The firm of Design Engineers in Manhattan was established by Horwitt in the late 1920s, a company that lasted for three years. After that he developed patents that could be sold to other manufacturers. In the 1960s and 1970s, Horwitt ran an organic farm in Berkshire County, Massachusetts.[1]

Designs and patents[edit]

Nathan George Horwitt. "Beta" Chair, 1930 Brooklyn Museum

Among Horwitt's designs were the Beta chair, featured in the collection of the Brooklyn Museum.[2] He held a total of 18 patents in the United States, including a frameless picture frame that he invented, which was intended to focus attention on the picture.[1]

The Museum Watch[edit]

"Museum" Watch, ca. 1955. Brooklyn Museum

His best known design was for the "Museum Watch", which features a black dial without any numbers, symbols or lines to mark hours and minutes. The only mark on the watch was a single gold dot at the twelve o'clock position, intended to be evocative of a sun dial. The original Museum Watch, designed in 1947, manufactured by Vacheron & Constantin-Le Coultre Watches, Inc., Switzerland, was added to the permanent collection of the Museum of Modern Art in 1960.[1][3][4]

Movado started producing an unauthorized version starting in 1948, copying Horwitt's design. Movado finally settled with Horwitt in 1975 with a payment of $29,000. Following Horwitt's death, Movado started heavy promotion of Horwitt and the design of the Museum Watch.[3]

A wall clock of this design was created in the late 1960s for the Howard Miller Clock Company.[5]
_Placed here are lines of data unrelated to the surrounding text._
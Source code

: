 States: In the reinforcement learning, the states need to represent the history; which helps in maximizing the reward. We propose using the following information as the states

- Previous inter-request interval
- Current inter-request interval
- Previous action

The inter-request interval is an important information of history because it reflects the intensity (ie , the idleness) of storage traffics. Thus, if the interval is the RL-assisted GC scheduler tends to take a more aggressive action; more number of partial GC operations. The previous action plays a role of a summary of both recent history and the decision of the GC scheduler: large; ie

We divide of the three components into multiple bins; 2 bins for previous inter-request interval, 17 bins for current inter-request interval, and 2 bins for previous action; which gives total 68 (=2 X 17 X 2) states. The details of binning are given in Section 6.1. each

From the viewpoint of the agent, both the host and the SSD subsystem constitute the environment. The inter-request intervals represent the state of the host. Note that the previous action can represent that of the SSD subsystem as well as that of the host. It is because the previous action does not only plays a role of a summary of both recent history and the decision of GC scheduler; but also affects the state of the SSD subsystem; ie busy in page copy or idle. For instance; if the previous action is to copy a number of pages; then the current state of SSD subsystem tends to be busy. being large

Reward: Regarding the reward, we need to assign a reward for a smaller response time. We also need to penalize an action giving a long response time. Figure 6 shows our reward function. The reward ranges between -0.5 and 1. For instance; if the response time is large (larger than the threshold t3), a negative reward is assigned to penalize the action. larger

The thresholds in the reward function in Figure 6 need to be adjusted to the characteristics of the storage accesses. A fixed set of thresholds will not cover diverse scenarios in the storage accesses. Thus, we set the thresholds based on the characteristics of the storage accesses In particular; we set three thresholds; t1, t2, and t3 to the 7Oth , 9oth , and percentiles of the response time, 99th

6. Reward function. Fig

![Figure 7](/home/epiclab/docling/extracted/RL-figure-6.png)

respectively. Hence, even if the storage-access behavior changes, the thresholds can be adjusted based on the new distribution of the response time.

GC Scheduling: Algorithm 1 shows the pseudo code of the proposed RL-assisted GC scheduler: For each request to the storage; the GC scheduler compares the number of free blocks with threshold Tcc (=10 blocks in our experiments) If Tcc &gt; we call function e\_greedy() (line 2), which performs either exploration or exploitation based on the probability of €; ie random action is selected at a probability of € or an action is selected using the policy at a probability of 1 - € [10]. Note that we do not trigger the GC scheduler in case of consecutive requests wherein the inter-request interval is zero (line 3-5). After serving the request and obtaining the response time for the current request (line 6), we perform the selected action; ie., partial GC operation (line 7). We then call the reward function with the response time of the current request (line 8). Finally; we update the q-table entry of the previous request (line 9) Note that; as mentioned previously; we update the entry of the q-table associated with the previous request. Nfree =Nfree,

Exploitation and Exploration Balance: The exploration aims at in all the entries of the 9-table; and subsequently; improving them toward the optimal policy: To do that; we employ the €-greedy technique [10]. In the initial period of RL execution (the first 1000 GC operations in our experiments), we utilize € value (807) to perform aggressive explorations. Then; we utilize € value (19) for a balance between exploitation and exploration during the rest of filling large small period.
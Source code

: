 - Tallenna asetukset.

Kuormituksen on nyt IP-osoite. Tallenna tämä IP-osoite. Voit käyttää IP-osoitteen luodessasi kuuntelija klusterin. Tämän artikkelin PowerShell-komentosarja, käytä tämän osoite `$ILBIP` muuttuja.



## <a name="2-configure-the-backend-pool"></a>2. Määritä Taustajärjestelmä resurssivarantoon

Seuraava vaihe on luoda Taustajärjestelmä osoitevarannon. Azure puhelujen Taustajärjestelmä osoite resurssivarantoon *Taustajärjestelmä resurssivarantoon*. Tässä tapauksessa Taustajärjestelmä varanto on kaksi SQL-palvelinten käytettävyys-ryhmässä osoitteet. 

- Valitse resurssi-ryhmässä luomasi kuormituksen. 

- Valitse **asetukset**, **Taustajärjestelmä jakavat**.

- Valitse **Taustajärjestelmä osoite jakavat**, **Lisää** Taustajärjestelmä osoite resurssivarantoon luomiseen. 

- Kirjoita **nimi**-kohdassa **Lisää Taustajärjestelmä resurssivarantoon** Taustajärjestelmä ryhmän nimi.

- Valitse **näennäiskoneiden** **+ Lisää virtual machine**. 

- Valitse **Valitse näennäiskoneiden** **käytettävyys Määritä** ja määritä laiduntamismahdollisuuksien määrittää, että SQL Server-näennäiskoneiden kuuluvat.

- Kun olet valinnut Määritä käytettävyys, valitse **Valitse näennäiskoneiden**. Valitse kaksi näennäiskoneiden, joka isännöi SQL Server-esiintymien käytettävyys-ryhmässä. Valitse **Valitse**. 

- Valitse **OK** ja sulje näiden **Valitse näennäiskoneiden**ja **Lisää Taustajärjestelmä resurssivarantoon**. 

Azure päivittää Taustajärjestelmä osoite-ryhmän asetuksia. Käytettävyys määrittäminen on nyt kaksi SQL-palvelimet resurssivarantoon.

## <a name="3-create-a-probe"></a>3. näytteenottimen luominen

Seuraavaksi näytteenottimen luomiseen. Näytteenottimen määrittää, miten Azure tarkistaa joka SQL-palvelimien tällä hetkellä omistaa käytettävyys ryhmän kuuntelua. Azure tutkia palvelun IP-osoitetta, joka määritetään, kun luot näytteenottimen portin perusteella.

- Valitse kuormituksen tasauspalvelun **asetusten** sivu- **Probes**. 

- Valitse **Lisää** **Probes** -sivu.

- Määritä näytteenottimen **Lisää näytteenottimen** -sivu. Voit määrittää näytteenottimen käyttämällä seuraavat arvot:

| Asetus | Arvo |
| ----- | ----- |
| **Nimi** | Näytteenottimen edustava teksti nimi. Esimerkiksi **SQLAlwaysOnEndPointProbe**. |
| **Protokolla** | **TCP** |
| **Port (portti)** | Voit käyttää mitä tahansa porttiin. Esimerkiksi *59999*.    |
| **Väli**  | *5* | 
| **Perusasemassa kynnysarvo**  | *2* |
Honors and recognition[edit]

Horwitt supported the creation of the State of Israel, serving as a member of the board of the American League for a Free Palestine. For his efforts towards the establishment of the Jewish state, he was awarded the Jabotinsky Medal by Prime Minister of Israel Menachem Begin in 1980.[1] Horwitt was rumored to have made his farm in Stockbridge, Massachusetts available for training exercises for the Jewish underground force, the Irgun, between 1945 and 1948.

Death[edit]

Horwitt died at age 92 on June 13, 1990 of natural causes at his home in Stockbridge, Massachusetts.[1]